Os escoceses chegaram à Copa do Mundo de 1982 com a esperança de quebrar um tabu: a eliminação na primeira fase. Estavam no mesmo grupo que Brasil, União Soviética e Nova Zelândia. Na estreia, enfrentaram a Nova Zelândia e conseguiram uma vitória impressionante de 5 a 2, com gols de Dalglish e Wark, entre outros. Wark lembrou: “Quando você marca cinco vezes, sai do campo pensando que se saiu muito bem. Você sabe que precisa vencer os azarões, e nós vencemos”.

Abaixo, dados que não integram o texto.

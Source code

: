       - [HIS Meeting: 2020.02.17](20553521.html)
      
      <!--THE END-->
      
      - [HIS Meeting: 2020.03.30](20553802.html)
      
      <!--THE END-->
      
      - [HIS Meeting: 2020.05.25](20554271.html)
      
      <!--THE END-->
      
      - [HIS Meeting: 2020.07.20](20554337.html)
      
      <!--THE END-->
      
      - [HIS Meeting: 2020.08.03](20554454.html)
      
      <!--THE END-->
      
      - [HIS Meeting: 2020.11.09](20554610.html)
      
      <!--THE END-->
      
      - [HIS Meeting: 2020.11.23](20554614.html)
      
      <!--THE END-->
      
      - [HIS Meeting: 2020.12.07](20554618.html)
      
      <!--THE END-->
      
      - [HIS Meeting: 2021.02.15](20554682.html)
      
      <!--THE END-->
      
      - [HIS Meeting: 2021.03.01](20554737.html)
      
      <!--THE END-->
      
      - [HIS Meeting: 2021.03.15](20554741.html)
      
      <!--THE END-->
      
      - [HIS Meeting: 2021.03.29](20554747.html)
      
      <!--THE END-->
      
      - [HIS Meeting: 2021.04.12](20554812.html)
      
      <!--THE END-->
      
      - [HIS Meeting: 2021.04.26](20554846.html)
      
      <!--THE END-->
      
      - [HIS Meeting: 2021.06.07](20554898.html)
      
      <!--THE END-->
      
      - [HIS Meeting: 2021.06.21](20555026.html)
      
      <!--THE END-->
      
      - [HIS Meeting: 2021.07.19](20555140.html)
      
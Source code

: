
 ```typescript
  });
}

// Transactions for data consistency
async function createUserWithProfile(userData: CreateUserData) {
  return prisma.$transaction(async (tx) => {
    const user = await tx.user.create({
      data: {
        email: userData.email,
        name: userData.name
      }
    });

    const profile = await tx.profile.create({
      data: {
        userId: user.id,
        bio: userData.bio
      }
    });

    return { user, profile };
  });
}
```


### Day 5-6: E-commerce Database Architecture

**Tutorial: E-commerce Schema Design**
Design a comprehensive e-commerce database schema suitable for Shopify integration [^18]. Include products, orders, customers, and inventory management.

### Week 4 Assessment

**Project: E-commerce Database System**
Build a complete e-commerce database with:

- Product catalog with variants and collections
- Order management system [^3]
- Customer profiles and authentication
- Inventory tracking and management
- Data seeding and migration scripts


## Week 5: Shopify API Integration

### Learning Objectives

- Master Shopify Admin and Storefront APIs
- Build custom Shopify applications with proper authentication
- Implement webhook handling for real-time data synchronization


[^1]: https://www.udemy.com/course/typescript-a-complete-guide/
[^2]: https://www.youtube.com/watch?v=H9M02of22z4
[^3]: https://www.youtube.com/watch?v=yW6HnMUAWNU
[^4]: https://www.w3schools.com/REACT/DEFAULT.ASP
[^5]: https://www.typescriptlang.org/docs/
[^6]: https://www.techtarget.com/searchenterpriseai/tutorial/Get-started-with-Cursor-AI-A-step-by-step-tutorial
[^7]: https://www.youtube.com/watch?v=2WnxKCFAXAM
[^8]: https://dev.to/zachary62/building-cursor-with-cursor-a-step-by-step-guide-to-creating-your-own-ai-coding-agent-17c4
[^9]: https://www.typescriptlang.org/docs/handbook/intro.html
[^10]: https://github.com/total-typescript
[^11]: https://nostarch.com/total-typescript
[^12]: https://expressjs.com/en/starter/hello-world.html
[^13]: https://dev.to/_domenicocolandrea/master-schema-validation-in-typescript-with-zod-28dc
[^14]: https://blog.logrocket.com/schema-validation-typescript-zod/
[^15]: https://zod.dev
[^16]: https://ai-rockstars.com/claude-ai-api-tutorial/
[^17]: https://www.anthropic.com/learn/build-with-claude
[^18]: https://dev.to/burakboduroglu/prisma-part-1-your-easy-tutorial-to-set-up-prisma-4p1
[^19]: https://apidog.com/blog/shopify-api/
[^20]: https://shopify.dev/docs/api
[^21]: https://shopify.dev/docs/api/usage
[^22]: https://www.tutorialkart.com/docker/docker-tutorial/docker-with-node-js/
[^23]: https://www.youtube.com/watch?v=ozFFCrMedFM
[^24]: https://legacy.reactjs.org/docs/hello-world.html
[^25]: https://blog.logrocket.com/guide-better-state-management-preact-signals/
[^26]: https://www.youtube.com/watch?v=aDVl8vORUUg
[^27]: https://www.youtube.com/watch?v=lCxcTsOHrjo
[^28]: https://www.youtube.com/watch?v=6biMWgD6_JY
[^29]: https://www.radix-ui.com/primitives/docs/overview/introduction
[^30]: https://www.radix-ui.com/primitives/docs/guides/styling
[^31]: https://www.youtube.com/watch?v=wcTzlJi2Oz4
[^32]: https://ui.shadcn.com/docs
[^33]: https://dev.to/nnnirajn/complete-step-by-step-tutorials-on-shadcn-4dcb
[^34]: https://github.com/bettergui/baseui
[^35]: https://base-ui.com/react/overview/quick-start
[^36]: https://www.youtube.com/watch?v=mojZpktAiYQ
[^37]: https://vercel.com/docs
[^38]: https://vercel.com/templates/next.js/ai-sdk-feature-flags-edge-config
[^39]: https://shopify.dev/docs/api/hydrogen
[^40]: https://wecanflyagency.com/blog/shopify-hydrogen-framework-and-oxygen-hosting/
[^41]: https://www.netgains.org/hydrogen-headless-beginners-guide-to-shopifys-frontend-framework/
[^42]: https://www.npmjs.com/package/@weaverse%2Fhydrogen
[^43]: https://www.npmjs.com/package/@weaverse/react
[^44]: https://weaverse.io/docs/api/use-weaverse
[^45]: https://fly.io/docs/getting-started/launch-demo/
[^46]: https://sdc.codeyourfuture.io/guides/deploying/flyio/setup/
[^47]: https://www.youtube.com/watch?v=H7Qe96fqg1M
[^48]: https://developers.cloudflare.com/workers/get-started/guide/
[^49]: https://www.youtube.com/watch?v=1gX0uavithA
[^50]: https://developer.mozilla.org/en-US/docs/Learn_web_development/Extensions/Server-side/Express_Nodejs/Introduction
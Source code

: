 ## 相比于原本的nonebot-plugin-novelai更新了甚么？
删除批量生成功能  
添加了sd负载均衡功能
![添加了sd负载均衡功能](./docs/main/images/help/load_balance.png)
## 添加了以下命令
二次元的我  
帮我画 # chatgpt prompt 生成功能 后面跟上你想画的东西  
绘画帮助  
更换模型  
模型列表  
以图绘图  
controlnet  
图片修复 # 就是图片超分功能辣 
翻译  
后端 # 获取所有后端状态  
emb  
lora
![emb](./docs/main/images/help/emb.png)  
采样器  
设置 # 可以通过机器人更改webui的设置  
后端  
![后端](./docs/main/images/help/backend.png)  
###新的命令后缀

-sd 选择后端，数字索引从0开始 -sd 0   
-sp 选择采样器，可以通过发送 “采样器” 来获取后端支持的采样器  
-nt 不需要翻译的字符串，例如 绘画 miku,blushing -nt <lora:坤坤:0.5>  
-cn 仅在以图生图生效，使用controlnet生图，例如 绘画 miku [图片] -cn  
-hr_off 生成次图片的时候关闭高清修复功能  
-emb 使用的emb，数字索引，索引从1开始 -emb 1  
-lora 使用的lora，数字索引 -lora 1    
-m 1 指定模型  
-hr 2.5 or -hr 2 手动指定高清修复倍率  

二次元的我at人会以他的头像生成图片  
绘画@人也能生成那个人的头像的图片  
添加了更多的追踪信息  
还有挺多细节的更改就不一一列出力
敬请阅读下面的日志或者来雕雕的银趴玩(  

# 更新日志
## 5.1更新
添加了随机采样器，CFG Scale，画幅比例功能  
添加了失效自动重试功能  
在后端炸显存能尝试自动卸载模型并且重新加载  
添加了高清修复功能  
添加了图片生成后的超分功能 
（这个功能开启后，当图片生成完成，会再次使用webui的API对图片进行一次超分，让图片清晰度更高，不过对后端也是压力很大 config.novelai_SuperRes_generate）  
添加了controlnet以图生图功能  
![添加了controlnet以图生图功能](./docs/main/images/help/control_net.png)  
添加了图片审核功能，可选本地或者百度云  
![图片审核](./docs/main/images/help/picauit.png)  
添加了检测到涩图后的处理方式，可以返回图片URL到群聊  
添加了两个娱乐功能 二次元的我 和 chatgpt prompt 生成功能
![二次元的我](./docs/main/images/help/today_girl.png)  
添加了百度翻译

Mas a alegria deles não durou muito. Na segunda rodada, enfrentaram o Brasil, uma seleção que encantou o mundo com seu futebol arte. Logo no começo da partida, David Narey abriu o placar para a Escócia com um gol de tirar o fôlego. Contudo, o que parecia um bom começo logo se transformou em um pesadelo. O Brasil empatou com um golaço de Zico e virou o jogo com gols de Oscar e Éder. O quarto gol, marcado por Falcão, foi uma verdadeira aula de futebol. Gordon Strachan, ex-jogador escocês, resumiu: “Eles eram bons, mas o que você não percebe é que a altura e a força deles eram incríveis. Provavelmente a melhor seleção em que já enfrentei”.
Além do talento do time brasileiro, havia outro desafio: o calor escaldante da Espanha. Wark lembrou que o calor foi um fator complicado para a Escócia. “Durante os hinos, o suor escorria de nós, enquanto olhava para a fila de jogadores deles. Nem uma gota sequer em uma única testa”, disse ele, admirado. O calor parecia não afetar os brasileiros, que jogavam com uma leveza impressionante.
No último jogo da fase de grupos, a Escócia precisava vencer para avançar. O empate não seria suficiente. Eles até abriram o placar contra a União Soviética com um gol de Joe Jordan, mas acabaram perdendo a partida. O gol de Graham Souness no final não foi suficiente para evitar a eliminação. Jordan comentou: “Os gols que sofremos foram difíceis de engolir. Você precisa fazer o adversário suar para marcar quando está jogando contra os melhores”.
Após o apito final, a empolgação entre os jogadores escoceses era palpável. Wark contou que tanto Dalglish quanto Alan Hansen tentaram a todo custo trocar suas camisas com Zico, um dos grandes ídolos daquela Copa. Zico, conhecido por sua coleção de camisas número 10, acabou não trocando. No entanto, ele se dirigiu a Wark e perguntou: “Troca?”. Depois, Wark levou a camisa de Zico para um leilão beneficente, onde rendeu uma boa grana.
Essas histórias da Copa de 1982 mostram como o futebol pode ser emocionante e cheio de surpresas, além de revelar a camaradagem entre os jogadores, mesmo em meio à competição.